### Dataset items
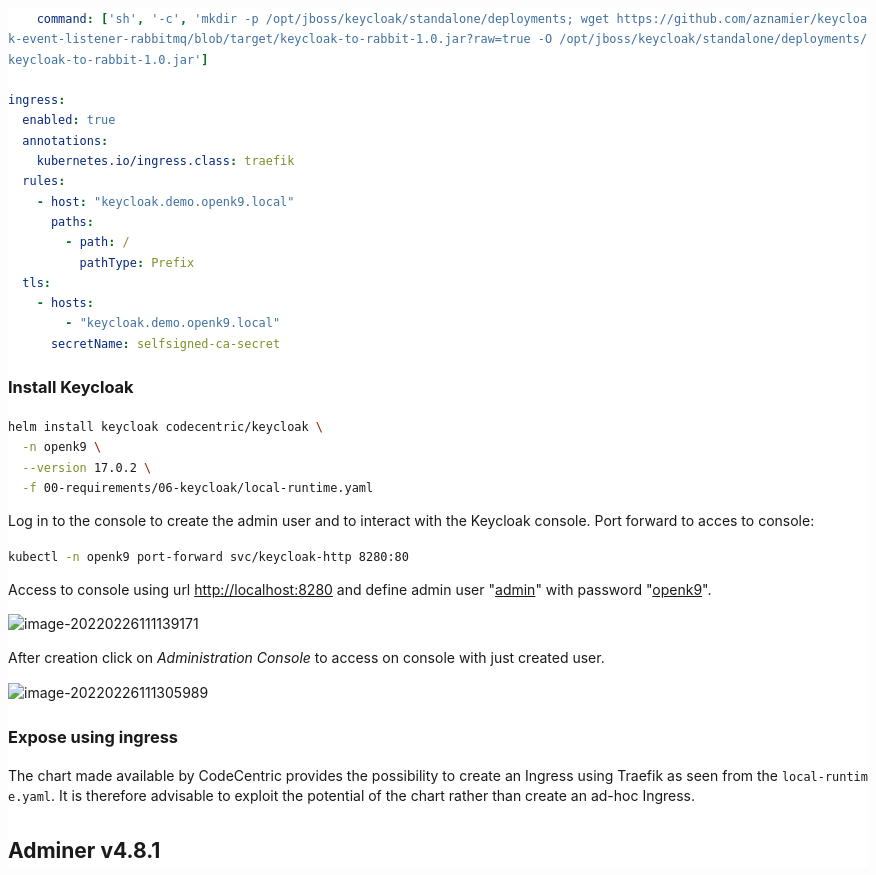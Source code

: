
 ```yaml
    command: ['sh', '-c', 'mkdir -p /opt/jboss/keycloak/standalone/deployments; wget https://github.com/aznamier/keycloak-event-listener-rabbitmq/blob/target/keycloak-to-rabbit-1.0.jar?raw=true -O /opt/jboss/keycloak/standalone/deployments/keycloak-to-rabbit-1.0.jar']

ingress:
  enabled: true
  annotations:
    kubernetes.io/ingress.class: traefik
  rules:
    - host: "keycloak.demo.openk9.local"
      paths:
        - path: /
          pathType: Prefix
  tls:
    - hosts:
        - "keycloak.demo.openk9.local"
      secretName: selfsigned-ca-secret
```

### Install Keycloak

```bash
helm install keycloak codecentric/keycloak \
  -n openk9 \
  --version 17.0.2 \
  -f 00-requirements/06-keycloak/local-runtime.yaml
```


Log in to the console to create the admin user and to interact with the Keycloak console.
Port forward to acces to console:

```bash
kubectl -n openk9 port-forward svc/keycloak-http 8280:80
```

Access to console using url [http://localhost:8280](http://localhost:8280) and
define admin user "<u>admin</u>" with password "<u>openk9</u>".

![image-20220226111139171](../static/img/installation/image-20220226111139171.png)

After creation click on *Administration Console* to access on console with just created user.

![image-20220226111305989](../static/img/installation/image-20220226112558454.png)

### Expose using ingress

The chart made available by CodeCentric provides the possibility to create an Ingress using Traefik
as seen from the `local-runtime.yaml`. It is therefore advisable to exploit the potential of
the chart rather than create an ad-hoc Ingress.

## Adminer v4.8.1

### Work instructions
Pictures must not appear in the copy, and every record must be restated word for word.

### Task result
Source code

:
 ```yaml
    command: ['sh', '-c', 'mkdir -p /opt/jboss/keycloak/standalone/deployments; wget https://github.com/aznamier/keycloak-event-listener-rabbitmq/blob/target/keycloak-to-rabbit-1.0.jar?raw=true -O /opt/jboss/keycloak/standalone/deployments/keycloak-to-rabbit-1.0.jar']

ingress:
  enabled: true
  annotations:
    kubernetes.io/ingress.class: traefik
  rules:
    - host: "keycloak.demo.openk9.local"
      paths:
        - path: /
          pathType: Prefix
  tls:
    - hosts:
        - "keycloak.demo.openk9.local"
      secretName: selfsigned-ca-secret
```

### Install Keycloak

```bash
helm install keycloak codecentric/keycloak \
  -n openk9 \
  --version 17.0.2 \
  -f 00-requirements/06-keycloak/local-runtime.yaml
```


Log in to the console to create the admin user and to interact with the Keycloak console.
Port forward to acces to console:

```bash
kubectl -n openk9 port-forward svc/keycloak-http 8280:80
```

Access to console using url [http://localhost:8280](http://localhost:8280) and
define admin user "<u>admin</u>" with password "<u>openk9</u>".

![image-20220226111139171](../static/img/installation/image-20220226111139171.png)

After creation click on *Administration Console* to access on console with just created user.

![image-20220226111305989](../static/img/installation/image-20220226112558454.png)

### Expose using ingress

The chart made available by CodeCentric provides the possibility to create an Ingress using Traefik
as seen from the `local-runtime.yaml`. It is therefore advisable to exploit the potential of
the chart rather than create an ad-hoc Ingress.

## Adminer v4.8.1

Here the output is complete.